Referral spam technically has no relation to blogs directly, it can hit any web site that measures statistics, and probably does. Referral spam focuses on blogs more than other sites, though, because blogs have in the past been known to keep “top referrers” lists (see the blog post I linked to on referral spam). In the past, one feature blogs sported was a list on their main page which detailed which other web sites linked to them, a list of links back to the sites which linked and sent visitors to the blog, as a kind of “thanks and back atchya” reward. Blog writers want to be read; when other sites link to that blog, they want to reward that. The automated top-referrers list did that.
Spammers caught on. They created automated programs that did nothing but send repeated requests for blog sites to send them a particular page. This imitates the action of a person visiting the blog. When someone visits a blog page (or any web page, for that matter), certain data is given to the web page by the visitor, including the IP address of the visitor, the visitor’s OS, browser–and, among other things, the referring page. That is, the link that brought them to the new web site. That’s a referral. Let’s say you have a blog. You link to my site. John Q. visits your site, and clicks on your link to me. When I check my stats, I can see John Q.’s visit, including the note that he came to me via a link from your site. That’s the referral.
Referrals can be faked. Actually, all the visitor’s information can be faked. Most people don’t fake it because they don’t care or don’t know how. Your computer is sending this data to the web page you’re visiting. You control your computer. So if you know how, you can tell your computer to give any information. That’s what the spammers do. Their automated programs act like any visitor and request a page, offering fake information, especially the referral. So a spammer’s automated program can just hammer away at your site, pretending to be a real person, faking a link from the spammer’s page, and within hours it can make it seem like the spam site sent hundreds or even thousands of visitors to your blog.
Do they get a payback? Probably 99.99% of the time, no. But these automated programs don’t cost much to make or buy, and they cost next to nothing to operate–actually, you pay for it, because your site is the one paying for the bandwidth to send the data the spammer asks for (but no one sees, of course). The spammers don’t care if they ruin your site, they would gleefully burn your entire domain to the ground if they could make half a buck off it.
YKW:
Yes, you’d think there was a lot of code that could do that. In theory, it shouldn’t be hard, and even easier to write code that could retroactively filter out referrals that contain strings you designate.
But the code isn’t out there. Nobody’s doing it.
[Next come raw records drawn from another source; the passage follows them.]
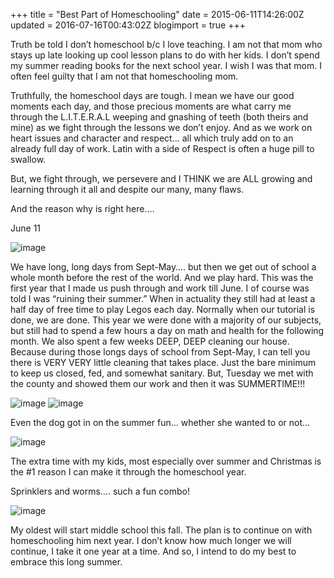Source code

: +++
title = "Best Part of Homeschooling"
date = 2015-06-11T14:26:00Z
updated = 2016-07-16T00:43:02Z
blogimport = true 
+++

Truth be told I don’t homeschool b/c I love teaching.  I am not that mom who stays up late looking up cool lesson plans to do with her kids.  I don’t spend my summer reading books for the next school year.  I wish I was that mom.  I often feel guilty that I am not that homeschooling mom. 

Truthfully, the homeschool days are tough.  I mean we have our good moments each day, and those precious moments are what carry me through the L.I.T.E.R.A.L weeping and gnashing of teeth (both theirs and mine) as we fight through the lessons we don’t enjoy.  And as we work on heart issues and character and respect… all which truly add on to an already full day of work.  Latin with a side of Respect is often a huge pill to swallow. 

But, we fight through, we persevere and I THINK we are ALL growing and learning through it all and despite our many, many flaws.  

And the reason why is right here….

June 11

![image](https://lh3.googleusercontent.com/KhmouBj9oDl4XRuUuAK_5S_e1tkS2OBaBd_EesaG5q5l=w880-h587-no)

We have long, long days from Sept-May…. but then we get out of school a whole month before the rest of the world.  And we play hard. This was the first year that I made us push through and work till June.  I of course was told I was “ruining their summer.”  When in actuality they still had at least a half day of free time to play Legos each day.  Normally when our tutorial is done, we are done.  This year we were done with a majority of our subjects, but still had to spend a few hours a day on math and health for the following month.  We also spent a few weeks DEEP, DEEP cleaning our house.  Because during those longs days of school from Sept-May, I can tell you there is VERY VERY little cleaning that takes place.  Just the bare minimum to keep us closed, fed, and somewhat sanitary.  But, Tuesday we met with the county and showed them our work and then it was SUMMERTIME!!!

![image](https://lh3.googleusercontent.com/8TBH3A92-9vq5aJZcpp6MFGEzTKuLHFZRKuBiTC0lsEy=w620-h931-no)  ![image](https://lh3.googleusercontent.com/SnMo_0hpYDU5cAgunFndC1GMdjLhkIwPiESN9SJapsFr=w620-h931-no)

Even the dog got in on the summer fun… whether she wanted to or not…

![image](https://lh3.googleusercontent.com/lIJWRYMqjt1POypBiNfMdtZ9V23KVH7NzHRth0jlS68K=w620-h931-no)

The extra time with my kids, most especially over summer and Christmas is the #1 reason I can make it through the homeschool year. 

Sprinklers and worms…. such a fun combo!

![image](https://lh3.googleusercontent.com/Iy4wF4jTsBlSlAxq2n9zAt4pCgDZyFyRYqdzTsz2IL1z=w620-h931-no)

My oldest will start middle school this fall.  The plan is to continue on with homeschooling him next year.  I don’t know how much longer we will continue, I take it one year at a time.  And so, I intend to do my best to embrace this long summer.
I don’t know, maybe the referral spam is only hitting blogs, and the stats people don’t give a damn.
I don’t have a blog, but I think I felt a smidgin of the hatred you have for spammers today when I cleaned out my Yahoo ‘bulk spam’ folder. Simply amazing, the amount of garbage sent out by these parasites. Ugh.
I was not exactly sure what this referral spam was trying to do so I type “What is referral spam” into google and it referenced
http://www.wired.com/news/culture/0,1284,56017,00.html
which said these folks are trying to get on lists of people that view a blog, which I’ve never seen, yet I guess these are not going to be around if the referral spam is there.
I then typed killing referal spam into google and got:
http://www.coldforged.org/archives/2005/01/25/killing-referral-spam/
http://blogs.x2line.com/al/archive/2005/03/26/858.aspx
http://ekstreme.com/phplabs/crawlercontroller.php
http://www.floggin.us/archives/2005/02/13/my-attempt-at-killing-referral-spam/
I would think programmers would view this as a juicy challenge and go right at it.
And yet….